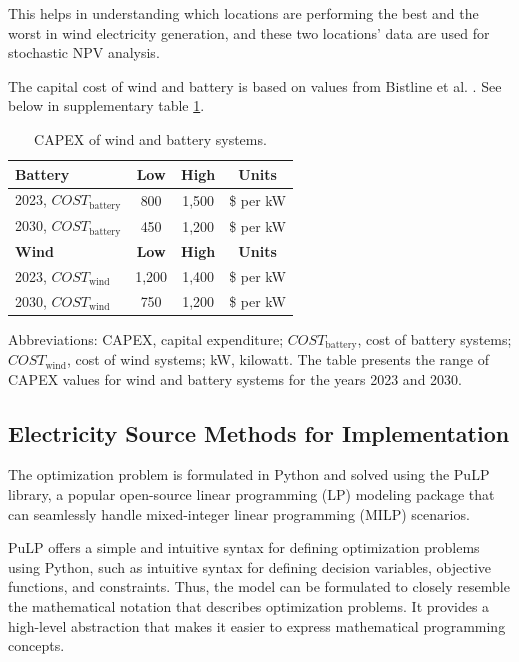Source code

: \documentclass{article}
\begin{document}
This helps in understanding which locations are performing the best and the worst in wind electricity generation, and these two locations’ data are used for stochastic NPV analysis.

The capital cost of wind and battery is based on values from Bistline et al. \cite{Bistline2023}. See below in supplementary table \ref{table:capex_wind_battery}.

\begin{table}[H]
  \centering
  \caption{CAPEX of wind and battery systems.}
  \label{table:capex_wind_battery}
  \begin{tabular}{@{}lccc@{}}
    \toprule
    \textbf{Battery} & \textbf{Low} & \textbf{High} & \textbf{Units} \\ \midrule
    2023, $COST_{\text{battery}}$ & 800 & 1,500 & \$ per kW \\
    2030, $COST_{\text{battery}}$ & 450 & 1,200 & \$ per kW \\ \midrule
    \textbf{Wind} & \textbf{Low} & \textbf{High} & \textbf{Units} \\ \midrule
    2023, $COST_{\text{wind}}$ & 1,200 & 1,400 & \$ per kW \\
    2030, $COST_{\text{wind}}$ & 750 & 1,200 & \$ per kW \\ \bottomrule
  \end{tabular}
  \begin{tablenotes}
  \small
  \item Abbreviations: CAPEX, capital expenditure; $COST_{\text{battery}}$, cost of battery systems; $COST_{\text{wind}}$, cost of wind systems; kW, kilowatt. The table presents the range of CAPEX values for wind and battery systems for the years 2023 and 2030.
\end{tablenotes}

\end{table}

\subsection{Electricity Source Methods for Implementation}

The optimization problem is formulated in Python and solved using the PuLP library, a popular open-source linear programming (LP) modeling package that can seamlessly handle mixed-integer linear programming (MILP) scenarios.

PuLP offers a simple and intuitive syntax for defining optimization problems using Python, such as intuitive syntax for defining decision variables, objective functions, and constraints. Thus, the model can be formulated to closely resemble the mathematical notation that describes optimization problems. It provides a high-level abstraction that makes it easier to express mathematical programming concepts.
\end{document}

★ ★ ★ ★ ★ ★ ★

_Task statement:_ Exactly reproduce the lines from the one containing "kW \\ \bottomrule" through the end of the records, and only those lines.

_Task solution:_
    2030, $COST_{\text{wind}}$ & 750 & 1,200 & \$ per kW \\ \bottomrule
  \end{tabular}
  \begin{tablenotes}
  \small
  \item Abbreviations: CAPEX, capital expenditure; $COST_{\text{battery}}$, cost of battery systems; $COST_{\text{wind}}$, cost of wind systems; kW, kilowatt. The table presents the range of CAPEX values for wind and battery systems for the years 2023 and 2030.
\end{tablenotes}

\end{table}

\subsection{Electricity Source Methods for Implementation}

The optimization problem is formulated in Python and solved using the PuLP library, a popular open-source linear programming (LP) modeling package that can seamlessly handle mixed-integer linear programming (MILP) scenarios.

PuLP offers a simple and intuitive syntax for defining optimization problems using Python, such as intuitive syntax for defining decision variables, objective functions, and constraints. Thus, the model can be formulated to closely resemble the mathematical notation that describes optimization problems. It provides a high-level abstraction that makes it easier to express mathematical programming concepts.
\end{document}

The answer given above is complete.